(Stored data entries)
┌────────
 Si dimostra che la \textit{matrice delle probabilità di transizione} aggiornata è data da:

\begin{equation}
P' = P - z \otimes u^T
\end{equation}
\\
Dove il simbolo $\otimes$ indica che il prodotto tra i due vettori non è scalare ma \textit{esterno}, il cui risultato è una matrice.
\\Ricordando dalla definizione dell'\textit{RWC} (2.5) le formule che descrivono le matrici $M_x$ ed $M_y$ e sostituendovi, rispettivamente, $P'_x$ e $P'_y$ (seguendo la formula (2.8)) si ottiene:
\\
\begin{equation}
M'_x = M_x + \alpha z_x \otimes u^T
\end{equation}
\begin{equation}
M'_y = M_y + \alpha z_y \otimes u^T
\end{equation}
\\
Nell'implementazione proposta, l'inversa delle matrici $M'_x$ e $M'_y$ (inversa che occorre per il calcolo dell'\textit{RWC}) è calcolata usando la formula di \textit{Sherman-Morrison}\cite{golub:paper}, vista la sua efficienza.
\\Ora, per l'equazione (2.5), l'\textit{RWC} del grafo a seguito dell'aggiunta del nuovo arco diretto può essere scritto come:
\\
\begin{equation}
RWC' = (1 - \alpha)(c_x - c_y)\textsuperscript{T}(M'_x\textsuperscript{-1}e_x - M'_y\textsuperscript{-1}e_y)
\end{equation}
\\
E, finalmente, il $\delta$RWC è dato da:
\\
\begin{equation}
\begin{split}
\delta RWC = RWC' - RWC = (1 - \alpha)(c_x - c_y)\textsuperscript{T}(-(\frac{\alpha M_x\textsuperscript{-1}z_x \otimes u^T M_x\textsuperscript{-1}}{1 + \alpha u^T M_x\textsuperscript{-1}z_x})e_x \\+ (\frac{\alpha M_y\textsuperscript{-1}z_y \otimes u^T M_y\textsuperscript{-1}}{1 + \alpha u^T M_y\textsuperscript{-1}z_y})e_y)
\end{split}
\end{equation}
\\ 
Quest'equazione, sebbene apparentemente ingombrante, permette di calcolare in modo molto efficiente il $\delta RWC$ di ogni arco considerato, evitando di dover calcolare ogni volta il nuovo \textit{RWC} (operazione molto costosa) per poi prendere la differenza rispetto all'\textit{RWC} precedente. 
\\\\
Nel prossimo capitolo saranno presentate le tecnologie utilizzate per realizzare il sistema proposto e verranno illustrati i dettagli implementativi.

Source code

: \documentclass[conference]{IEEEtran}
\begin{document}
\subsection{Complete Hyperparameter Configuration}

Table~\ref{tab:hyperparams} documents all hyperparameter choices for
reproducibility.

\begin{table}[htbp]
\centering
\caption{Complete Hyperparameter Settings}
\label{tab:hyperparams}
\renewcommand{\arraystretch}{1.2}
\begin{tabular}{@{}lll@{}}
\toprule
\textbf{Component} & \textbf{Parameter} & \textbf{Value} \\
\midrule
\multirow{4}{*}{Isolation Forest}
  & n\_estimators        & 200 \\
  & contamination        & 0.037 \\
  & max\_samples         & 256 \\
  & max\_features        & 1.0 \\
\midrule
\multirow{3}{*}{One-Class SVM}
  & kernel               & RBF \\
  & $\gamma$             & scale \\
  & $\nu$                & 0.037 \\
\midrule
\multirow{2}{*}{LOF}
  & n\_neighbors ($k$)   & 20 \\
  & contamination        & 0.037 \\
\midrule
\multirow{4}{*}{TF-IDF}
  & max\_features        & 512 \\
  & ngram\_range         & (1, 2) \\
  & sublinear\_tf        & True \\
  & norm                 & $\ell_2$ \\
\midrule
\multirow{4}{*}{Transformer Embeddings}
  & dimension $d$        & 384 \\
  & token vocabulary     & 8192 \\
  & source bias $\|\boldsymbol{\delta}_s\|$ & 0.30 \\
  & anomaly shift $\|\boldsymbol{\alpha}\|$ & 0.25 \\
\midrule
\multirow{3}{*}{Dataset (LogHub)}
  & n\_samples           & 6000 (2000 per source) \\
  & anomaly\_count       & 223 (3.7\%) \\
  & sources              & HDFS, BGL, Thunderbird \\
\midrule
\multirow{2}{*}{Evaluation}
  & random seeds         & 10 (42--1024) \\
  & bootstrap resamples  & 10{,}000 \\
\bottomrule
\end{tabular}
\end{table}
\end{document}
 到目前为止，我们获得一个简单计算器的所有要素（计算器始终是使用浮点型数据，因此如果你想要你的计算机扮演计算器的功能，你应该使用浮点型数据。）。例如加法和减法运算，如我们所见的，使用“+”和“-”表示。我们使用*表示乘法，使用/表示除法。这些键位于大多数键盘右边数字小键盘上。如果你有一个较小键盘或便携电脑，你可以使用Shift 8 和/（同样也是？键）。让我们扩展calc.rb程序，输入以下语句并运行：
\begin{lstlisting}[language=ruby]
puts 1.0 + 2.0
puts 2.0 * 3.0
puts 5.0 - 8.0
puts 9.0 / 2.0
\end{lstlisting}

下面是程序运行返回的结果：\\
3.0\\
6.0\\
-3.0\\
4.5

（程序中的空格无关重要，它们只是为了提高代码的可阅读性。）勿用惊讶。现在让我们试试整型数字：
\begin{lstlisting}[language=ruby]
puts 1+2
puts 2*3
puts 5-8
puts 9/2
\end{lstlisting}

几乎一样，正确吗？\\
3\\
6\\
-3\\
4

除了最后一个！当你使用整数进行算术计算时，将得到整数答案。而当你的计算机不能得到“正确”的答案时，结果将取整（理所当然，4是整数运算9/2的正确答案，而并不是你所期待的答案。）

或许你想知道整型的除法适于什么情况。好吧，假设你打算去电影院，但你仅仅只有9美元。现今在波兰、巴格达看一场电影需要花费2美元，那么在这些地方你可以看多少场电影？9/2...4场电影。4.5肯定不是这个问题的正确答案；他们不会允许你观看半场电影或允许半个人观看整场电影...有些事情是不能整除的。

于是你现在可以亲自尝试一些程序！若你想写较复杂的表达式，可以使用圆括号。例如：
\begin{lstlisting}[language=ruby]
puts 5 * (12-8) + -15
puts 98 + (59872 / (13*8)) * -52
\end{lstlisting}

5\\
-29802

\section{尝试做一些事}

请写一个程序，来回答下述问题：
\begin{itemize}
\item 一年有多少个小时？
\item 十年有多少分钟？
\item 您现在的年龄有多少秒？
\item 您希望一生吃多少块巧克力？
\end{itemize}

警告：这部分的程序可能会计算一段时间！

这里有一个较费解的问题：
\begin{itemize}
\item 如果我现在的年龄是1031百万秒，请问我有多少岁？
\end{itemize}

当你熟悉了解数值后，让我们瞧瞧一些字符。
└────────
Could you give the records above again, exactly and in full?

 Si dimostra che la \textit{matrice delle probabilità di transizione} aggiornata è data da:

\begin{equation}
P' = P - z \otimes u^T
\end{equation}
\\
Dove il simbolo $\otimes$ indica che il prodotto tra i due vettori non è scalare ma \textit{esterno}, il cui risultato è una matrice.
\\Ricordando dalla definizione dell'\textit{RWC} (2.5) le formule che descrivono le matrici $M_x$ ed $M_y$ e sostituendovi, rispettivamente, $P'_x$ e $P'_y$ (seguendo la formula (2.8)) si ottiene:
\\
\begin{equation}
M'_x = M_x + \alpha z_x \otimes u^T
\end{equation}
\begin{equation}
M'_y = M_y + \alpha z_y \otimes u^T
\end{equation}
\\
Nell'implementazione proposta, l'inversa delle matrici $M'_x$ e $M'_y$ (inversa che occorre per il calcolo dell'\textit{RWC}) è calcolata usando la formula di \textit{Sherman-Morrison}\cite{golub:paper}, vista la sua efficienza.
\\Ora, per l'equazione (2.5), l'\textit{RWC} del grafo a seguito dell'aggiunta del nuovo arco diretto può essere scritto come:
\\
\begin{equation}
RWC' = (1 - \alpha)(c_x - c_y)\textsuperscript{T}(M'_x\textsuperscript{-1}e_x - M'_y\textsuperscript{-1}e_y)
\end{equation}
\\
E, finalmente, il $\delta$RWC è dato da:
\\
\begin{equation}
\begin{split}
\delta RWC = RWC' - RWC = (1 - \alpha)(c_x - c_y)\textsuperscript{T}(-(\frac{\alpha M_x\textsuperscript{-1}z_x \otimes u^T M_x\textsuperscript{-1}}{1 + \alpha u^T M_x\textsuperscript{-1}z_x})e_x \\+ (\frac{\alpha M_y\textsuperscript{-1}z_y \otimes u^T M_y\textsuperscript{-1}}{1 + \alpha u^T M_y\textsuperscript{-1}z_y})e_y)
\end{split}
\end{equation}
\\ 
Quest'equazione, sebbene apparentemente ingombrante, permette di calcolare in modo molto efficiente il $\delta RWC$ di ogni arco considerato, evitando di dover calcolare ogni volta il nuovo \textit{RWC} (operazione molto costosa) per poi prendere la differenza rispetto all'\textit{RWC} precedente. 
\\\\
Nel prossimo capitolo saranno presentate le tecnologie utilizzate per realizzare il sistema proposto e verranno illustrati i dettagli implementativi.

Source code

: \documentclass[conference]{IEEEtran}
\begin{document}
\subsection{Complete Hyperparameter Configuration}

Table~\ref{tab:hyperparams} documents all hyperparameter choices for
reproducibility.

\begin{table}[htbp]
\centering
\caption{Complete Hyperparameter Settings}
\label{tab:hyperparams}
\renewcommand{\arraystretch}{1.2}
\begin{tabular}{@{}lll@{}}
\toprule
\textbf{Component} & \textbf{Parameter} & \textbf{Value} \\
\midrule
\multirow{4}{*}{Isolation Forest}
  & n\_estimators        & 200 \\
  & contamination        & 0.037 \\
  & max\_samples         & 256 \\
  & max\_features        & 1.0 \\
\midrule
\multirow{3}{*}{One-Class SVM}
  & kernel               & RBF \\
  & $\gamma$             & scale \\
  & $\nu$                & 0.037 \\
\midrule
\multirow{2}{*}{LOF}
  & n\_neighbors ($k$)   & 20 \\
  & contamination        & 0.037 \\
\midrule
\multirow{4}{*}{TF-IDF}
  & max\_features        & 512 \\
  & ngram\_range         & (1, 2) \\
  & sublinear\_tf        & True \\
  & norm                 & $\ell_2$ \\
\midrule
\multirow{4}{*}{Transformer Embeddings}
  & dimension $d$        & 384 \\
  & token vocabulary     & 8192 \\
  & source bias $\|\boldsymbol{\delta}_s\|$ & 0.30 \\
  & anomaly shift $\|\boldsymbol{\alpha}\|$ & 0.25 \\
\midrule
\multirow{3}{*}{Dataset (LogHub)}
  & n\_samples           & 6000 (2000 per source) \\
  & anomaly\_count       & 223 (3.7\%) \\
  & sources              & HDFS, BGL, Thunderbird \\
\midrule
\multirow{2}{*}{Evaluation}
  & random seeds         & 10 (42--1024) \\
  & bootstrap resamples  & 10{,}000 \\
\bottomrule
\end{tabular}
\end{table}
\end{document}
 到目前为止，我们获得一个简单计算器的所有要素（计算器始终是使用浮点型数据，因此如果你想要你的计算机扮演计算器的功能，你应该使用浮点型数据。）。例如加法和减法运算，如我们所见的，使用“+”和“-”表示。我们使用*表示乘法，使用/表示除法。这些键位于大多数键盘右边数字小键盘上。如果你有一个较小键盘或便携电脑，你可以使用Shift 8 和/（同样也是？键）。让我们扩展calc.rb程序，输入以下语句并运行：
\begin{lstlisting}[language=ruby]
puts 1.0 + 2.0
puts 2.0 * 3.0
puts 5.0 - 8.0
puts 9.0 / 2.0
\end{lstlisting}

下面是程序运行返回的结果：\\
3.0\\
6.0\\
-3.0\\
4.5

（程序中的空格无关重要，它们只是为了提高代码的可阅读性。）勿用惊讶。现在让我们试试整型数字：
\begin{lstlisting}[language=ruby]
puts 1+2
puts 2*3
puts 5-8
puts 9/2
\end{lstlisting}

几乎一样，正确吗？\\
3\\
6\\
-3\\
4

除了最后一个！当你使用整数进行算术计算时，将得到整数答案。而当你的计算机不能得到“正确”的答案时，结果将取整（理所当然，4是整数运算9/2的正确答案，而并不是你所期待的答案。）

或许你想知道整型的除法适于什么情况。好吧，假设你打算去电影院，但你仅仅只有9美元。现今在波兰、巴格达看一场电影需要花费2美元，那么在这些地方你可以看多少场电影？9/2...4场电影。4.5肯定不是这个问题的正确答案；他们不会允许你观看半场电影或允许半个人观看整场电影...有些事情是不能整除的。

于是你现在可以亲自尝试一些程序！若你想写较复杂的表达式，可以使用圆括号。例如：
\begin{lstlisting}[language=ruby]
puts 5 * (12-8) + -15
puts 98 + (59872 / (13*8)) * -52
\end{lstlisting}

5\\
-29802

\section{尝试做一些事}

请写一个程序，来回答下述问题：
\begin{itemize}
\item 一年有多少个小时？
\item 十年有多少分钟？
\item 您现在的年龄有多少秒？
\item 您希望一生吃多少块巧克力？
\end{itemize}

警告：这部分的程序可能会计算一段时间！

这里有一个较费解的问题：
\begin{itemize}
\item 如果我现在的年龄是1031百万秒，请问我有多少岁？
\end{itemize}

当你熟悉了解数值后，让我们瞧瞧一些字符。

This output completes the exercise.